Some economists are arguing that Dying for Growth, jointly edited by Dr Kim and published in 2000, puts too great a focus on health policy over broader economic growth.
“Dr Kim would be the first World Bank president ever who seems to be anti-growth,” said William Easterly, professor of economics at New York University. “Even the severest of World Bank critics like me think that economic growth is what we want.”
Dr Kim, who is president of Dartmouth College and a former head of the HIV/Aids programme at the World Health Organisation, was a surprise pick for the top job at the World Bank, which traditionally goes to a US citizen.
Little is known about his views on economic policy because his background is in health. But if he cannot set out a strong vision for how the World Bank will fuel growth, it may boost the campaigns of heavyweight rivals such as Ngozi Okonjo-Iweala, the Nigerian finance minister and former World Bank managing director.

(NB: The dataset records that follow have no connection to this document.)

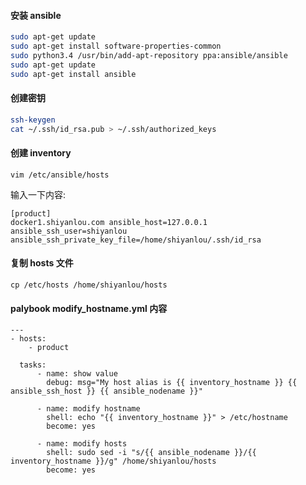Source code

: #### 安装 ansible

```bash
sudo apt-get update
sudo apt-get install software-properties-common
sudo python3.4 /usr/bin/add-apt-repository ppa:ansible/ansible
sudo apt-get update
sudo apt-get install ansible
```

#### 创建密钥

```bash
ssh-keygen
cat ~/.ssh/id_rsa.pub > ~/.ssh/authorized_keys
```

#### 创建 inventory

```
vim /etc/ansible/hosts
```

输入一下内容:

```
[product]
docker1.shiyanlou.com ansible_host=127.0.0.1 ansible_ssh_user=shiyanlou ansible_ssh_private_key_file=/home/shiyanlou/.ssh/id_rsa
```

#### 复制 hosts 文件

```
cp /etc/hosts /home/shiyanlou/hosts
```

#### palybook modify_hostname.yml 内容

```
---
- hosts:
    - product

  tasks:
      - name: show value
        debug: msg="My host alias is {{ inventory_hostname }} {{ ansible_ssh_host }} {{ ansible_nodename }}"

      - name: modify hostname
        shell: echo "{{ inventory_hostname }}" > /etc/hostname
        become: yes

      - name: modify hosts
        shell: sudo sed -i "s/{{ ansible_nodename }}/{{ inventory_hostname }}/g" /home/shiyanlou/hosts
        become: yes
```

Dr Kim’s book contains several inflammatory lines. For example, the introduction, which he and two other academics co-authored, says: “The studies in this book present evidence that the quest for growth in GDP and corporate profits has in fact worsened the lives of millions of women and men.”

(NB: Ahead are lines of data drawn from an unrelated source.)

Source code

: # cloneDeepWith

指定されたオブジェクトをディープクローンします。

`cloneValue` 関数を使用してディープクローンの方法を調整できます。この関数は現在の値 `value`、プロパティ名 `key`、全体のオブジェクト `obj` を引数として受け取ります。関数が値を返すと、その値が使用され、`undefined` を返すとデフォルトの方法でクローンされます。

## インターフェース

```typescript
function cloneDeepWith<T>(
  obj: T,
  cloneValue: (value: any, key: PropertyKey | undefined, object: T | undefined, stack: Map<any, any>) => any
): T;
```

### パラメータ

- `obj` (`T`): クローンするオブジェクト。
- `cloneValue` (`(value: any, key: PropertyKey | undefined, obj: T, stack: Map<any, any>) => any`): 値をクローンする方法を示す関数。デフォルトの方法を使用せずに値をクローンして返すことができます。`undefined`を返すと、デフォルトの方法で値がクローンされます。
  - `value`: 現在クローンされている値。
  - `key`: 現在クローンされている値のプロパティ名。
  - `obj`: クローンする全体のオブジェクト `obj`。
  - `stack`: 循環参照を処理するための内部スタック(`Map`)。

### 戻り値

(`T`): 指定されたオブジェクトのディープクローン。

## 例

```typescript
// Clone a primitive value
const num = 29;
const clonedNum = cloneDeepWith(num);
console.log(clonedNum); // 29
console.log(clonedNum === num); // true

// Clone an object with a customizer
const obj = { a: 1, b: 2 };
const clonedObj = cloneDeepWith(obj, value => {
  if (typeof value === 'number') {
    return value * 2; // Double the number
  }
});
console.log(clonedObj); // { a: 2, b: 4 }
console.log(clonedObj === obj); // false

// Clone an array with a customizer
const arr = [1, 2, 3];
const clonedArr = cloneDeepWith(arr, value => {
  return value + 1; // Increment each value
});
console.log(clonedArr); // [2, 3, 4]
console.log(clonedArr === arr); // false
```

But colleagues of Dr Kim and officials at the US Treasury said that when taken in context he was simply arguing that the distribution of gains from economic growth decides whether it makes life better for the poorest. They pointed out that such criticisms were widespread in the late 1990s and the World Bank had since changed its practices to take account of them.
“Jim Kim is a brilliant man and fully understands the need for economic growth. What we have said in the book is that economic growth, in and of itself, is insufficient and will not automatically lead to a better life for everyone,” said Joyce Millen, one of the co-editors of Dying for Growth, and associate professor of anthropology at Willamette University in Salem, Oregon.

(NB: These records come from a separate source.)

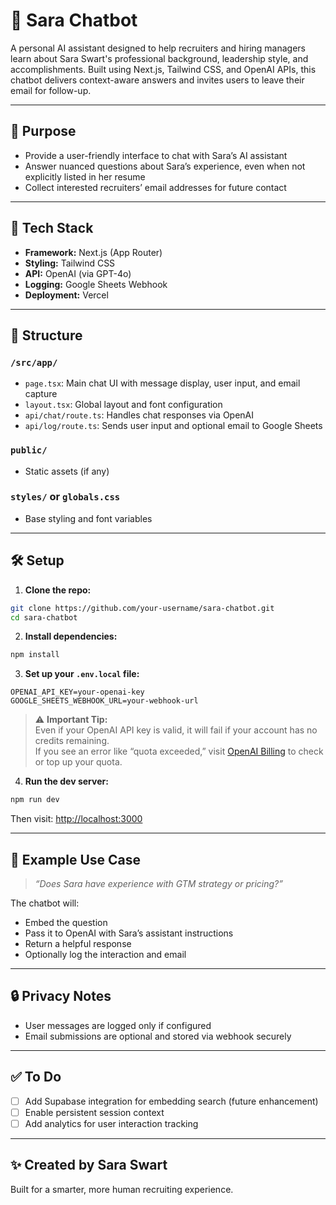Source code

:# 🤖 Sara Chatbot

A personal AI assistant designed to help recruiters and hiring managers learn about Sara Swart's professional background, leadership style, and accomplishments. Built using Next.js, Tailwind CSS, and OpenAI APIs, this chatbot delivers context-aware answers and invites users to leave their email for follow-up.

---

## 🚀 Purpose

- Provide a user-friendly interface to chat with Sara’s AI assistant  
- Answer nuanced questions about Sara’s experience, even when not explicitly listed in her resume  
- Collect interested recruiters’ email addresses for future contact  

---

## 🧱 Tech Stack

- **Framework:** Next.js (App Router)  
- **Styling:** Tailwind CSS  
- **API:** OpenAI (via GPT-4o)  
- **Logging:** Google Sheets Webhook  
- **Deployment:** Vercel  

---

## 📁 Structure

### `/src/app/`

- `page.tsx`: Main chat UI with message display, user input, and email capture  
- `layout.tsx`: Global layout and font configuration  
- `api/chat/route.ts`: Handles chat responses via OpenAI  
- `api/log/route.ts`: Sends user input and optional email to Google Sheets  

### `public/`

- Static assets (if any)  

### `styles/` or `globals.css`

- Base styling and font variables  

---

## 🛠 Setup

1. **Clone the repo:**

```bash
git clone https://github.com/your-username/sara-chatbot.git
cd sara-chatbot
```

2. **Install dependencies:**

```bash
npm install
```

3. **Set up your `.env.local` file:**

```env
OPENAI_API_KEY=your-openai-key
GOOGLE_SHEETS_WEBHOOK_URL=your-webhook-url
```

> ⚠️ **Important Tip:**  
> Even if your OpenAI API key is valid, it will fail if your account has no credits remaining.  
> If you see an error like “quota exceeded,” visit [OpenAI Billing](https://platform.openai.com/account/billing) to check or top up your quota.

4. **Run the dev server:**

```bash
npm run dev
```

Then visit: [http://localhost:3000](http://localhost:3000)

---

## 💬 Example Use Case

> _“Does Sara have experience with GTM strategy or pricing?”_

The chatbot will:
- Embed the question
- Pass it to OpenAI with Sara’s assistant instructions
- Return a helpful response
- Optionally log the interaction and email

---

## 🔒 Privacy Notes

- User messages are logged only if configured  
- Email submissions are optional and stored via webhook securely  

---

## ✅ To Do

- [ ] Add Supabase integration for embedding search (future enhancement)  
- [ ] Enable persistent session context  
- [ ] Add analytics for user interaction tracking  

---

## ✨ Created by Sara Swart

Built for a smarter, more human recruiting experience.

Tim Geithner, Treasury secretary, told Reuters that Dr Kim “has an incredible feel for what matters most in development and recognizes that for economies to grow they have to invest in expanding opportunities for their people, in healthcare and in education. Those are lessons that the most successful emerging and developing countries have learned and been forced to learn, and in that sense he has the ideal feel. His experience comes from what he has done in the field, not just from his academic research.”
The legal charter of the International Development Agency, the part of the World Bank group dedicated to helping the poorest countries, says its purpose is “to promote economic development, increase productivity and thus raise standards of living in the less-developed areas of the world”.